For those who are unfamiliar with the Slippery slope as it applies to gun ownership, a read or a re-read of the article “All The Way Down The Slippery Slope” by Joseph E. Olson and David B. Kopel might be in order.
A more current example seems to be taking place in Canada right now – or I should more accurately say, “again”.
The Deputy Chief of the Ontario Firearms Office has mused in public that handloading of ammunition may be a problem – at least in his bureaucratic mind.
Buying ammunition in Canada requires a firearms licence, but some people make their own ammunition, and gun and gang experts say that has led to a black market in the sale of bullets.
“It would be nice if people had to have a licence to buy the components; currently they don’t,” said Deputy Chief Tony Cooper of the Ontario Firearms Office.
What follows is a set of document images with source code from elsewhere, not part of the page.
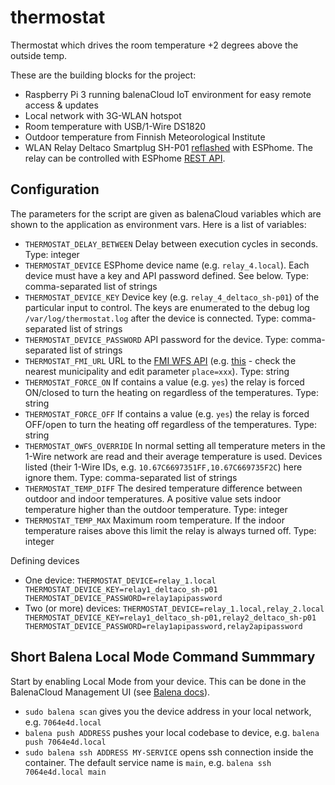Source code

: # thermostat

Thermostat which drives the room temperature +2 degrees above the outside temp.

These are the building blocks for the project:
 * Raspberry Pi 3 running balenaCloud IoT environment for easy remote access & updates
 * Local network with 3G-WLAN hotspot
 * Room temperature with USB/1-Wire DS1820
 * Outdoor temperature from Finnish Meteorological Institute
 * WLAN Relay Deltaco Smartplug SH-P01 [reflashed](http://io.sivuduuni.biz/reflashing-deltaco-smartplug-sh-p01-to-work-with-home-assistant/) with ESPhome. The relay can be controlled with ESPhome [REST API](https://esphome.io/web-api/index.html#switch).

## Configuration

The parameters for the script are given as balenaCloud variables which are shown to the
application as environment vars. Here is a list of variables:
 * `THERMOSTAT_DELAY_BETWEEN` Delay between execution cycles in seconds. Type: integer
 * `THERMOSTAT_DEVICE` ESPhome device name (e.g. `relay_4.local`). Each device must
   have a key and API password defined. See below. Type: comma-separated
   list of strings
 * `THERMOSTAT_DEVICE_KEY` Device key (e.g. `relay_4_deltaco_sh-p01`) of the
   particular input to control. The keys are enumerated to the debug
   log `/var/log/thermostat.log` after the device is connected. Type: comma-separated
   list of strings
 * `THERMOSTAT_DEVICE_PASSWORD` API password for the device. Type: comma-separated
   list of strings
 * `THERMOSTAT_FMI_URL` URL to the [FMI WFS API](https://en.ilmatieteenlaitos.fi/open-data-manual-fmi-wfs-services)
   (e.g. [this](http://opendata.fmi.fi/wfs?service=WFS&version=2.0.0&request=getFeature&storedquery_id=fmi::forecast::hirlam::surface::point::multipointcoverage&place=raseborg&parameters=Temperature) - check the nearest municipality and edit parameter `place=xxx`). Type: string
 * `THERMOSTAT_FORCE_ON` If contains a value (e.g. `yes`) the relay is forced
   ON/closed to turn the heating on regardless of the temperatures. Type: string
 * `THERMOSTAT_FORCE_OFF` If contains a value (e.g. `yes`) the relay is forced
   OFF/open to turn the heating off regardless of the temperatures. Type: string
 * `THERMOSTAT_OWFS_OVERRIDE` In normal setting all temperature meters in the 1-Wire
   network are read and their average temperature is used. Devices listed (their 1-Wire
   IDs, e.g. `10.67C6697351FF,10.67C669735F2C`) here ignore them. Type: comma-separated
   list of strings
 * `THERMOSTAT_TEMP_DIFF` The desired temperature difference between outdoor and
   indoor temperatures. A positive value sets indoor temperature higher than the
   outdoor temperature. Type: integer
 * `THERMOSTAT_TEMP_MAX` Maximum room temperature. If the indoor temperature raises
   above this limit the relay is always turned off. Type: integer

Defining devices

 * One device:
   `THERMOSTAT_DEVICE=relay_1.local THERMOSTAT_DEVICE_KEY=relay1_deltaco_sh-p01 THERMOSTAT_DEVICE_PASSWORD=relay1apipassword`
 * Two (or more) devices:
   `THERMOSTAT_DEVICE=relay_1.local,relay_2.local THERMOSTAT_DEVICE_KEY=relay1_deltaco_sh-p01,relay2_deltaco_sh-p01 THERMOSTAT_DEVICE_PASSWORD=relay1apipassword,relay2apipassword`

## Short Balena Local Mode Command Summmary

Start by enabling Local Mode from your device. This can be done in the BalenaCloud Management UI (see [Balena docs](https://www.balena.io/docs/learn/develop/local-mode/)).

 * `sudo balena scan` gives you the device address in your local network, e.g. `7064e4d.local`
 * `balena push ADDRESS` pushes your local codebase to device, e.g. `balena push 7064e4d.local`
 * `sudo balena ssh ADDRESS MY-SERVICE` opens ssh connection inside the container.
   The default service name is `main`, e.g. `balena ssh 7064e4d.local main`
If you’re over 18, it’s legal to buy all the components needed to make bullets — primers, gunpowder, casings and bullet tips. For about $100, a person can buy enough supplies to make 1,000 “hand-load” homemade bullets.
“It’s very common … for people to hand-load. I would say it’s been something that’s been done for a couple of hundred years,” said Cooper.
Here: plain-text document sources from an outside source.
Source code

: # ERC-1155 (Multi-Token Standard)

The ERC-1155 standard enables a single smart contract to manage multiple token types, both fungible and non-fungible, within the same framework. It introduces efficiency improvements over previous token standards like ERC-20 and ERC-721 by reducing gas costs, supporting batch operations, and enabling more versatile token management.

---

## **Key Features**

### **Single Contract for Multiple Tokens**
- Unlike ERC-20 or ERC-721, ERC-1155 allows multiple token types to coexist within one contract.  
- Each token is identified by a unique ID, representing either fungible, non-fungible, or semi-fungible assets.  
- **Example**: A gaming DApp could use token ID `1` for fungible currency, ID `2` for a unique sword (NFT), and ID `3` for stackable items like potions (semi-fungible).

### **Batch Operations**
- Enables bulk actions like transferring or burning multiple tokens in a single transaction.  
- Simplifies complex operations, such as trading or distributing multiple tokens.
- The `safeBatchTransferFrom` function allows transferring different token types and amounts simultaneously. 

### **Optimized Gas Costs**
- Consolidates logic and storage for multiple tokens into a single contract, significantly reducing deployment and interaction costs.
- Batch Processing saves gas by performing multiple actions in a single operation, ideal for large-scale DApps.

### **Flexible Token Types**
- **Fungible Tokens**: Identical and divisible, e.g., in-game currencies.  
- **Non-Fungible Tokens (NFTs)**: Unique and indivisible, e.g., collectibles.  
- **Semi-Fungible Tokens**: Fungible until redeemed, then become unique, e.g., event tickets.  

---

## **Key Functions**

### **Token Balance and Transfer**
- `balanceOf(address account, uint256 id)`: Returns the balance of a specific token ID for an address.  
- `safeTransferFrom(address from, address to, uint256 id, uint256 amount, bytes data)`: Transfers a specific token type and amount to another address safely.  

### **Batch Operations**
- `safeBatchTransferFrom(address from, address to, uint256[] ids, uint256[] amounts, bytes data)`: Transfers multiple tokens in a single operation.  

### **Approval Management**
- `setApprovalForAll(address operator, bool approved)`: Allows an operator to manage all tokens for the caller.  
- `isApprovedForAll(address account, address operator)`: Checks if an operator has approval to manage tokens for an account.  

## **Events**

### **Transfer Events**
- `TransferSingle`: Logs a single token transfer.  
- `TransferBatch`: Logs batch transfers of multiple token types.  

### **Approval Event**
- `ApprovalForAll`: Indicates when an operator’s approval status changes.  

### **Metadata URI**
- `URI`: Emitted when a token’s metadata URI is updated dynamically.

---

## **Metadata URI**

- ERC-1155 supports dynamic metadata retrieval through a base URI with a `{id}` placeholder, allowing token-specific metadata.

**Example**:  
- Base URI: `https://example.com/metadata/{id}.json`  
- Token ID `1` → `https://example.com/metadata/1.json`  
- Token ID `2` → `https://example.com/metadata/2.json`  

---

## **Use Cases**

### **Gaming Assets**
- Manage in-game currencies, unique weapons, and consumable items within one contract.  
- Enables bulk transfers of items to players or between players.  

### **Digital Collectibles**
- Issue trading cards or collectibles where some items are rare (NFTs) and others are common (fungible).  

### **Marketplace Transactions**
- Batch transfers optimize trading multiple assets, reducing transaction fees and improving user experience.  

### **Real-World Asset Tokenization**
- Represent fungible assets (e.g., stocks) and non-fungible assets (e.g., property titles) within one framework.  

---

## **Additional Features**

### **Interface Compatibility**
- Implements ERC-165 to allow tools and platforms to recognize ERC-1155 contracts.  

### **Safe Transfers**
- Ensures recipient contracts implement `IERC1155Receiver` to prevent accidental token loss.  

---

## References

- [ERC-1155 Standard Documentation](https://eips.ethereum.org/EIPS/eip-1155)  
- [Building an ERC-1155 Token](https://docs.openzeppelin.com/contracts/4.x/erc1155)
He says hand-load bullets are commonly used by hunters and target shooters.
The fear is the hand-load bullets will get into the hands of the wrong people.
Cooper said “it’s the exception, certainly not the rule,” but it is a concern.
No one knows how many hand-load bullets make it onto the streets because there has never been an audit of casings from crime scenes.
Now this idea of making it more difficult to own ammunition is nothing new. Back in 2007, Ontario’s Chief Firearms Office made a presentation to other provincial CFOs about the concept of more restrictive regulations for ammunition ownership, which according to the brief was initiated by the Ontario Liberal government (no surprise there). A quick read should make you very nervous.
You might also note that the expert from the Ontario Firearms Office pontificates that you can handload 1,000 rounds for $100. A good indication of how knowledgeable he is on the subject. I don’t know what era his cost calculations come from.
Regardless, as the ad men used to say – probably back in the time frame that Mr. Cooper’s costing came from – he ran the idea up the flag to see who would salute.
Just another attempt to make gun ownership and use a little more difficult. All in the long-term plan.